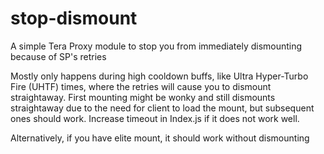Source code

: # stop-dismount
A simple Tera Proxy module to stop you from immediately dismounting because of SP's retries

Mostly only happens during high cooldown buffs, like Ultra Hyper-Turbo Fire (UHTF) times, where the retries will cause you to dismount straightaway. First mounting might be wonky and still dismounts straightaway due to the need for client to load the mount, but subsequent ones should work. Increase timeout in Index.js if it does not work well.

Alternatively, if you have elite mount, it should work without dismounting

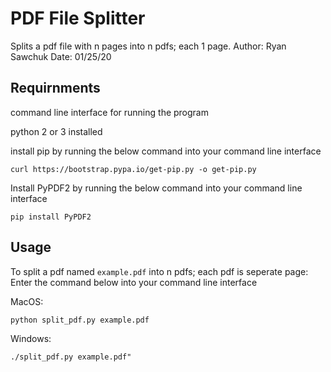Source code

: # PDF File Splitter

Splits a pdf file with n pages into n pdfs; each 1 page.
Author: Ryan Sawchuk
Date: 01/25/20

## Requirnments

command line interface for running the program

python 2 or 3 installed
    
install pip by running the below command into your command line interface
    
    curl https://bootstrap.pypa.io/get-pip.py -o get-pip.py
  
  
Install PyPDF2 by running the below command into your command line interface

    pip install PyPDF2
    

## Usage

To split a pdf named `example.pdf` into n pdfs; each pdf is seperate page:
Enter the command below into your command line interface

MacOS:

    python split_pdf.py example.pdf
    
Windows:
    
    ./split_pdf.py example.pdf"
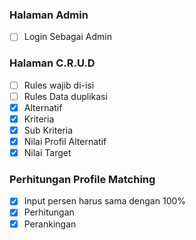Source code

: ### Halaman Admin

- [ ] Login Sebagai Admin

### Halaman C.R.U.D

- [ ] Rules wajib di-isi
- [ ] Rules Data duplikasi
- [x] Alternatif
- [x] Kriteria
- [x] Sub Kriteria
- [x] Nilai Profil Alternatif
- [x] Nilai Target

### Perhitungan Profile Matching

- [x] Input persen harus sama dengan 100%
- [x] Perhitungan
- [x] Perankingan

========================

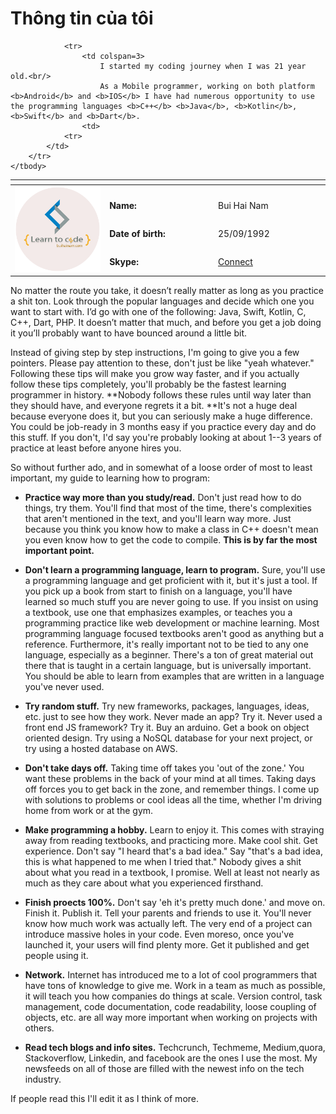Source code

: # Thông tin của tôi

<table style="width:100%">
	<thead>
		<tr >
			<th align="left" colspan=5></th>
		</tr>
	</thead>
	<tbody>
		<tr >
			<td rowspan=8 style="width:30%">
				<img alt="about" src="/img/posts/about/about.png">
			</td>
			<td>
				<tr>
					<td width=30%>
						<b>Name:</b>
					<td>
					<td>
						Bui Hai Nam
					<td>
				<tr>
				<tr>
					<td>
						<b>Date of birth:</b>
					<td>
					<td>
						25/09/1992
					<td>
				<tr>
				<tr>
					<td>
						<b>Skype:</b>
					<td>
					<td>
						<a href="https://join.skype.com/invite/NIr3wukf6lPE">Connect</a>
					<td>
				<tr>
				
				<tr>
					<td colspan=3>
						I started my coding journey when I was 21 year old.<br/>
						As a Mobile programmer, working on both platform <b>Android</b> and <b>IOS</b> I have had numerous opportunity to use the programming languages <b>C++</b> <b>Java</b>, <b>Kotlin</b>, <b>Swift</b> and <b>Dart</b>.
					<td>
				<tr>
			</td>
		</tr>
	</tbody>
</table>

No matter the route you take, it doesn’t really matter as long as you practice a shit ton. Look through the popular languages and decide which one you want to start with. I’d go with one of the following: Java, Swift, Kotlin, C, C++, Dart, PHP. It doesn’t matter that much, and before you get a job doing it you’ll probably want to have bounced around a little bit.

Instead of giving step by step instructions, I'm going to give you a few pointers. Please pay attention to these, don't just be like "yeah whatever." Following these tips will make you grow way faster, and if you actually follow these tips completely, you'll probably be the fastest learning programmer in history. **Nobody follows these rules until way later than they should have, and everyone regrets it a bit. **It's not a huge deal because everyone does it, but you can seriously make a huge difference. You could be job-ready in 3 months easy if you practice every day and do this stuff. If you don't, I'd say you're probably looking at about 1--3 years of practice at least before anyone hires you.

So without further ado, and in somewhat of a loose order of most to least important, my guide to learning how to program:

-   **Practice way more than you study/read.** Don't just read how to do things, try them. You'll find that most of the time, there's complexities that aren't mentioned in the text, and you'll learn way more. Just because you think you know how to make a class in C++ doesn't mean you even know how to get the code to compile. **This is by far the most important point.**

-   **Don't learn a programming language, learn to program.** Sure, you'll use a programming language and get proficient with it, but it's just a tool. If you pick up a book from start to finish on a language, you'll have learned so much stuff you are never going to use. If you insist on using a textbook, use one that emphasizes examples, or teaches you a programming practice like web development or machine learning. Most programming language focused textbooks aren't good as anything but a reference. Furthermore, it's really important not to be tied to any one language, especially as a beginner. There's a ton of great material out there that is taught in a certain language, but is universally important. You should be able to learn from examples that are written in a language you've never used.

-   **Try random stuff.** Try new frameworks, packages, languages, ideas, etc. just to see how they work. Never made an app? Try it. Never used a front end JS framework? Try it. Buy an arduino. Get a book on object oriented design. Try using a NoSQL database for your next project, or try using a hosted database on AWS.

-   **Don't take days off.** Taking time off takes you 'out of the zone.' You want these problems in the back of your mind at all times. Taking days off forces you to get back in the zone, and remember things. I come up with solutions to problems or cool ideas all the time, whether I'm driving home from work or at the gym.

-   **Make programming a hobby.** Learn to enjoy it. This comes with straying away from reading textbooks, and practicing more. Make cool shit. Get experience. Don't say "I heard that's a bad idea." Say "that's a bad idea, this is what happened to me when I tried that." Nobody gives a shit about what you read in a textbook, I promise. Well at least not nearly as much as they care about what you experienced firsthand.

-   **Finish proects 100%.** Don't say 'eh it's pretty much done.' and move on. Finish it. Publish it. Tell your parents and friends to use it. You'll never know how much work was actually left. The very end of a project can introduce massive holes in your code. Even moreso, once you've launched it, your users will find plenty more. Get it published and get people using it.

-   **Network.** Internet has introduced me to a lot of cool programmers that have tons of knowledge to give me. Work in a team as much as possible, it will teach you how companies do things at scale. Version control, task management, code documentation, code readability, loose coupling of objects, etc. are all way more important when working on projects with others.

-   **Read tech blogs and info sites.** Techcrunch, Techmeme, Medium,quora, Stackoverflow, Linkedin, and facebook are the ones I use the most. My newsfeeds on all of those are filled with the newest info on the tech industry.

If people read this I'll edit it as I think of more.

========================

TASK GOAL: Using the records above, report each line that contains the word "dismounting" by copying it.

PROBLEM SOLUTION:
A simple Tera Proxy module to stop you from immediately dismounting because of SP's retries
Alternatively, if you have elite mount, it should work without dismounting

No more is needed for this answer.